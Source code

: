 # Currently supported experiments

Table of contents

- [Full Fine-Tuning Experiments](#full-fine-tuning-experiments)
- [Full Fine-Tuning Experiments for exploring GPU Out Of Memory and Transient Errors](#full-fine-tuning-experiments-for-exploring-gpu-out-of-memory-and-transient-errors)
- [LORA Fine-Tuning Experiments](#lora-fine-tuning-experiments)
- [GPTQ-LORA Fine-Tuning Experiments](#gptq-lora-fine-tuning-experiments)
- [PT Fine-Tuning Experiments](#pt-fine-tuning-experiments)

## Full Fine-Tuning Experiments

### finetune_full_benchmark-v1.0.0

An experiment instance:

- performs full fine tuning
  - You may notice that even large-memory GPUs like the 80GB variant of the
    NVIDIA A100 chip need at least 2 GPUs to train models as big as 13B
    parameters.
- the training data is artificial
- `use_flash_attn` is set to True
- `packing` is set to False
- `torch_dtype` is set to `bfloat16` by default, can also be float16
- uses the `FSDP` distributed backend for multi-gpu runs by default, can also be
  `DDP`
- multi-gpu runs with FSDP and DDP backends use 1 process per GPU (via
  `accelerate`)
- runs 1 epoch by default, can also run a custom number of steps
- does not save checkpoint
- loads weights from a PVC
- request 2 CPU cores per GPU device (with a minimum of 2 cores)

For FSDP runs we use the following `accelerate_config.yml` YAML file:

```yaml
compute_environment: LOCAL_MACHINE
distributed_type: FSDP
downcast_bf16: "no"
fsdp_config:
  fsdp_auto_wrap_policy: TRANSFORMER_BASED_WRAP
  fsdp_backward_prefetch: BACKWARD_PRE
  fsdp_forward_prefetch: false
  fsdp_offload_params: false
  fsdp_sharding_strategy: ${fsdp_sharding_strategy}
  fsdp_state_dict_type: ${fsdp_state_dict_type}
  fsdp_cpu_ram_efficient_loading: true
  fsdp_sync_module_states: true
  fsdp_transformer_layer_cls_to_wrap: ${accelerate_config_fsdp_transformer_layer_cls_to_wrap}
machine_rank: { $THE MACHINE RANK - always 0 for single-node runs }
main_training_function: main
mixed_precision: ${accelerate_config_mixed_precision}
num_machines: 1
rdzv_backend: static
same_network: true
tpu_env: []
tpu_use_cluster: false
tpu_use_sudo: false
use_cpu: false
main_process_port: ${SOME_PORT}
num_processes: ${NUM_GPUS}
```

__Activity__: Write every line of the material out again exactly.

__Solution__:
Source code

: # Currently supported experiments

Table of contents

- [Full Fine-Tuning Experiments](#full-fine-tuning-experiments)
- [Full Fine-Tuning Experiments for exploring GPU Out Of Memory and Transient Errors](#full-fine-tuning-experiments-for-exploring-gpu-out-of-memory-and-transient-errors)
- [LORA Fine-Tuning Experiments](#lora-fine-tuning-experiments)
- [GPTQ-LORA Fine-Tuning Experiments](#gptq-lora-fine-tuning-experiments)
- [PT Fine-Tuning Experiments](#pt-fine-tuning-experiments)

## Full Fine-Tuning Experiments

### finetune_full_benchmark-v1.0.0

An experiment instance:

- performs full fine tuning
  - You may notice that even large-memory GPUs like the 80GB variant of the
    NVIDIA A100 chip need at least 2 GPUs to train models as big as 13B
    parameters.
- the training data is artificial
- `use_flash_attn` is set to True
- `packing` is set to False
- `torch_dtype` is set to `bfloat16` by default, can also be float16
- uses the `FSDP` distributed backend for multi-gpu runs by default, can also be
  `DDP`
- multi-gpu runs with FSDP and DDP backends use 1 process per GPU (via
  `accelerate`)
- runs 1 epoch by default, can also run a custom number of steps
- does not save checkpoint
- loads weights from a PVC
- request 2 CPU cores per GPU device (with a minimum of 2 cores)

For FSDP runs we use the following `accelerate_config.yml` YAML file:

```yaml
compute_environment: LOCAL_MACHINE
distributed_type: FSDP
downcast_bf16: "no"
fsdp_config:
  fsdp_auto_wrap_policy: TRANSFORMER_BASED_WRAP
  fsdp_backward_prefetch: BACKWARD_PRE
  fsdp_forward_prefetch: false
  fsdp_offload_params: false
  fsdp_sharding_strategy: ${fsdp_sharding_strategy}
  fsdp_state_dict_type: ${fsdp_state_dict_type}
  fsdp_cpu_ram_efficient_loading: true
  fsdp_sync_module_states: true
  fsdp_transformer_layer_cls_to_wrap: ${accelerate_config_fsdp_transformer_layer_cls_to_wrap}
machine_rank: { $THE MACHINE RANK - always 0 for single-node runs }
main_training_function: main
mixed_precision: ${accelerate_config_mixed_precision}
num_machines: 1
rdzv_backend: static
same_network: true
tpu_env: []
tpu_use_cluster: false
tpu_use_sudo: false
use_cpu: false
main_process_port: ${SOME_PORT}
num_processes: ${NUM_GPUS}
```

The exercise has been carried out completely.